When I was in elementary school, dioramas were the scourge of my existence. I had very little artistic talent, and so when I was in fourth grade, my re-creation of an Iroquois village looked like it had already been attacked by marauding pilgrims: a pile of hastily glued together sticks, some crooked construction paper, and some rocks I found in the backyard. My parents always tried to help, but they were as inept as I was. The whole situation called to mind “The Simpsons” episode in which Homer tries to help Lisa make a costume in the shape of Florida, resulting in a floppy, decrepit mattresses roped onto little Lisa’s body. She gets a special award (as I would have, had it existed in real life) for “those students who obviously had no help at all from their parents.”
I remember, even then, thinking that one of the great things about being a grown-up was that I would never have to make anything out of an old shoebox anymore. But that was before I saw the lifestyle website Brit + Co instructing ostensible adults how to make wall art from used shoeboxes, fabric, and Mod Podge. Brit Morin, the founder of Brit + Co, which sells Do-It-Yourself kits and just got over $6 million in venture capital funding, is part of a gaggle of nouveau homemakers who are spending their adulthood teaching other women how to make an old clutch into a fanny pack, how to make their own ombre tights, and “100 clever ways to repurpose mason jars.”
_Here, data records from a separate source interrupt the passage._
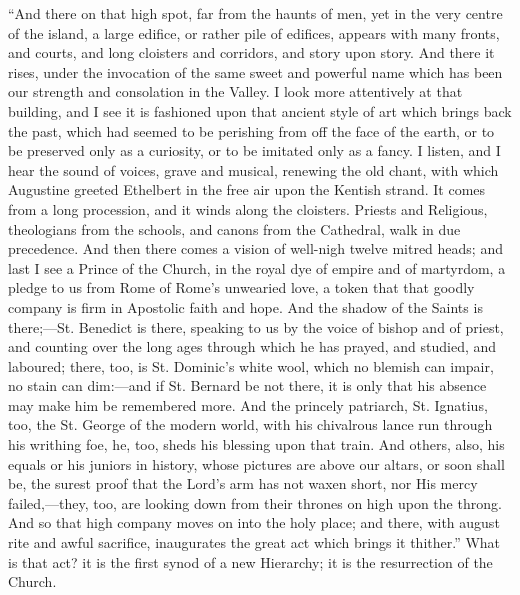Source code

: ``And there on that high spot, far from the haunts
of men, yet in the very centre of the island, a large
edifice, or rather pile of edifices, appears with many
fronts, and courts, and long cloisters and corridors, and
story upon story. And there it rises, under the
invocation of the same sweet and powerful name which has
been our strength and consolation in the Valley. I look
more attentively at that building, and I see it is
fashioned upon that ancient style of art which brings
back the past, which had seemed to be perishing from off
the face of the earth, or to be preserved only as a
curiosity, or to be imitated only as a fancy. I listen,
and I hear the sound of voices, grave and musical,
renewing the old chant, with which Augustine greeted
Ethelbert in the free air upon the Kentish strand. It
comes from a long procession, and it winds along the
cloisters. Priests and Religious, theologians from the
schools, and canons from the Cathedral, walk in due
precedence. And then there comes a vision of well-nigh
twelve mitred heads; and last I see a Prince of the
Church, in the royal dye of empire and of martyrdom, a
pledge to us from Rome of Rome's unwearied love, a token
that that goodly company is firm in Apostolic faith and
hope. And the shadow of the Saints is there;—St.
Benedict is there, speaking to us by the voice of bishop
and of priest, and counting over the long ages through
which he has prayed, and studied, and laboured; there,
too, is St. Dominic's white wool, which no blemish can
impair, no stain can dim:—and if St. Bernard be not
there, it is only that his absence may make him be
remembered more. And the princely patriarch, St.
Ignatius, too, the St. George of the modern world, with
his chivalrous lance run through his writhing foe, he,
too, sheds his blessing upon that train. And others,
also, his equals or his juniors in history, whose
pictures are above our altars, or soon shall be, the
surest proof that the Lord's arm has not waxen short, nor
His mercy failed,—they, too, are looking down from
their thrones on high upon the throng. And so that high
company moves on into the holy place; and there, with
august rite and awful sacrifice, inaugurates the great
act which brings it thither.'' What is that act? it
is the first synod of a new Hierarchy; it is the
resurrection of the Church.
There are thousands of Mini-Brits on Pinterest, the wildly popular image-sharing social network which has tens of millions of users and was valued earlier this year at $2.5 billion. Pinterest has its own DIY and crafts section, which has hundreds of other ways to repurpose Mason jars. (I did not know what a Mason jar was until my educated, Millennial peers started making them into candle holders.) This Mason jar plague isn’t just distracting women from potentially more important endeavors, it’s demeaning the very idea of expertise.
As Emily Matchar points out in her new book Homeward Bound: Why Women Are Embracing the New Domesticity, there are many respectable reasons to go the DIY way. One is if you’re truly skilled and talented and enjoy making beautiful, artisanal objects (I have a friend who makes exceptional baby sweaters); another is if you have very little money, and DIY is a way of making ends meet or having a second business; yet another is if you have ethical objections to buying from corporations.
But that’s not what Morin, an ex-Apple and ex-Google employee is selling. In the “About” section on her site, she sheepishly admits that she is not especially domestic or crafty. Her first foray into crafting occurred when she made a purse out of empty Capri Sun cartons as a teenager. As a busy, working adult, Morin thought most crafts were too complicated and took too much time. Her DIY projects, on the other hand, are “hacks,” meant to make DIY easier. (The term’s a play on the “lifehacker” phenomenon, which promises ingenious solutions to problems you never knew you had.) But if you’re so busy, and admittedly uncrafty, and seemingly quite wealthy, why wouldn’t you just go to Target and buy a jewelry rack for $15, instead of spending the equivalent and additional sweat equity make one out of an old Jenga and some paint?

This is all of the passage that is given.